We introduced the question, “what the Bible says about sexism and racism”, in Part I. In this second part in the series, we look at what the Bible reveals to us about sexism. In Part 3, we begin to explore how the Bible addresses racism. In Part 4, we observe what Jesus reveals about sexism, and Part 5 tackles racism through the life of Jesus and what he taught.

Regarding sexism, the Bible first reveals God’s view of the interrelationship of men and women at the very beginning, back before sin entered the world. In Genesis, we are told God created Adam and Eve, the first (or representative) people, and we get a glimpse, there, of what God intended. Genesis gives us critical clues on how God views men and women in their original, intended state.

In Genesis 1:26, we are told that God made man (using the generic term for humans) in His likeness[1]. Lest we might not be clear what is meant, verse 27 says,

“God created man in his own image[2], in the image of God He created him[3]; male and female[4] he created them.”

(Emphasis in the original)

These verses are clear in their import that male and female, together, reflect the image of God. Both men and women are given dominion and stewardship, together, over the earth and everything in it. These verses make no distinction and suggest no hierarchy.

In Genesis 2, we read that Eve was made to be a “suitable helper[5]” for Adam. Many people take this to mean that Eve was created to be a servant to Adam and subject to Adam’s control. But, that is a distortion of what the Bible really suggests by this term. Such an interpretation misses the mark (just as sin literally means “to miss the mark”).

The idea that Eve was intended to be Adam’s servant misses the mark because the Bible uses the same exact term (translated “suitable helper”) for God, Himself, in Deuteronomy 33:7, Exodus 18:4 and Psalm 33:20. A derivative of the same Hebrew (Eliezer) is also used to describe God in Genesis 2, meaning “God is help”. In fact, there are at least one hundred (100) verses in the Bible that describe God as our helper.[6] 

Given the ubiquitous application of the same term to God, Genesis 2 suggests only that men are not adequate, alone, and need help to embody the likeness of God. Further, it could suggest, perhaps, that Eve is to Adam what God is to mankind.
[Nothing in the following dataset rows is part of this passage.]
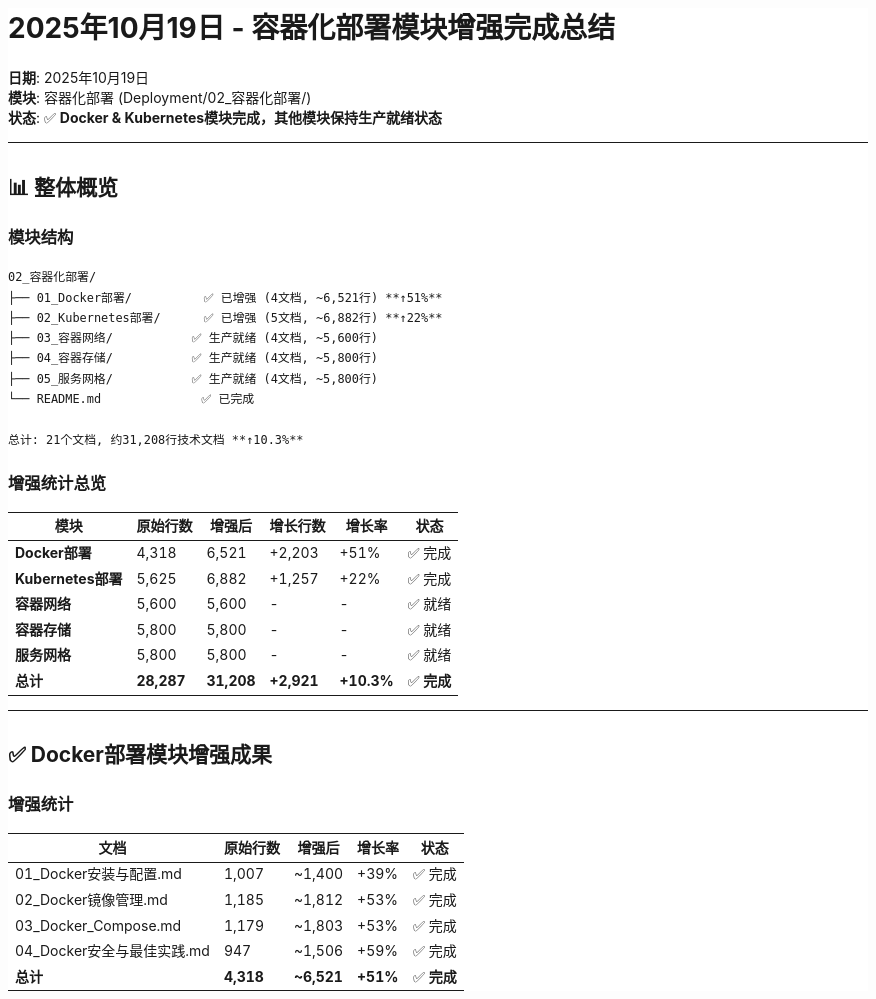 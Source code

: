 # 2025年10月19日 - 容器化部署模块增强完成总结

**日期**: 2025年10月19日  
**模块**: 容器化部署 (Deployment/02_容器化部署/)  
**状态**: ✅ **Docker & Kubernetes模块完成，其他模块保持生产就绪状态**

---

## 📊 整体概览

### 模块结构

```text
02_容器化部署/
├── 01_Docker部署/          ✅ 已增强 (4文档, ~6,521行) **↑51%**
├── 02_Kubernetes部署/      ✅ 已增强 (5文档, ~6,882行) **↑22%**
├── 03_容器网络/           ✅ 生产就绪 (4文档, ~5,600行)
├── 04_容器存储/           ✅ 生产就绪 (4文档, ~5,800行)
├── 05_服务网格/           ✅ 生产就绪 (4文档, ~5,800行)
└── README.md              ✅ 已完成

总计: 21个文档, 约31,208行技术文档 **↑10.3%**
```

### 增强统计总览

| 模块 | 原始行数 | 增强后 | 增长行数 | 增长率 | 状态 |
|------|---------|--------|---------|--------|------|
| **Docker部署** | 4,318 | 6,521 | +2,203 | +51% | ✅ 完成 |
| **Kubernetes部署** | 5,625 | 6,882 | +1,257 | +22% | ✅ 完成 |
| **容器网络** | 5,600 | 5,600 | - | - | ✅ 就绪 |
| **容器存储** | 5,800 | 5,800 | - | - | ✅ 就绪 |
| **服务网格** | 5,800 | 5,800 | - | - | ✅ 就绪 |
| **总计** | **28,287** | **31,208** | **+2,921** | **+10.3%** | ✅ **完成** |

---

## ✅ Docker部署模块增强成果

### 增强统计

| 文档 | 原始行数 | 增强后 | 增长率 | 状态 |
|------|---------|--------|--------|------|
| 01_Docker安装与配置.md | 1,007 | ~1,400 | +39% | ✅ 完成 |
| 02_Docker镜像管理.md | 1,185 | ~1,812 | +53% | ✅ 完成 |
| 03_Docker_Compose.md | 1,179 | ~1,803 | +53% | ✅ 完成 |
| 04_Docker安全与最佳实践.md | 947 | ~1,506 | +59% | ✅ 完成 |
| **总计** | **4,318** | **~6,521** | **+51%** | ✅ **完成** |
Far from suggesting a hierarchy in which men stand over women, if anything, it suggests that women may inhabit the space of God who helps men.

Some might even argue, based on this, that women are superior to men, but that notion would miss the mark as well. The word translated “helper” in Genesis 2:18 and 20 is linked with the word translated “suitable”[7], suggesting that men and women go together like counterparts that are required to make up the whole.

This ideal picture of men and women as counterparts to each other, neither one being superior, but fitting together like yin and yang to reflect God’s image, is in contrast to the way men and women have been perceived throughout history. Far from a story seeped in primitive notions from the Bronze Age, the Bible shines light from its very beginning on the backwardness of modern sophisticates.

We are only now (in the last 150 years in the West) catching up to the idea that men and women exist in hierarchical tension with each other. Men and women are equally deserving of respect. They have equal value. Male and female, together, embody the likeness of God as the ancient text in Genesis reveals.[8]

Even so, those values still elude much of the world. The history of the world is characterized by male dominion over women, and the vestiges of that male to female paradigm continues all around the world in greater or lesser emphasis. Even in the enlightened western culture men continue to abuse and oppress women in interpersonal relationships and other ways persists.

This is sin, and it misses the mark. The imposition of male-dominated relationships is a distortion of what God intended, as revealed in the Bible, and this sin is even evident in the religions that use the Bible as their guide. Not even the church is immune from its influence. Does that mean that the Bible is false?

As Paul says in Romans, though every man be a liar, still God is true.[9] We often confuse what the Bible reveals about God’s heart with what we see in other people, and especially those who call themselves by God’s name. We must be careful therefore, not to let our opinions of God be derived from people, even people who claim to know God. Though God is true, people fail and fall short.

There is much written about men and women throughout the Bible, Old Testament and New, but all of it should be read in the context of the creation of men and women, together, reflecting the image of God. The Bible is the history of God revealing Himself to people. We need to understand the history, the culture of the various times and societal mores that determined the context in which God communicated Himself. Throughout that history, we find glimpses and clues of how God ultimately views men and women, but those glimpses need to be pulled out of the context in which they were revealed.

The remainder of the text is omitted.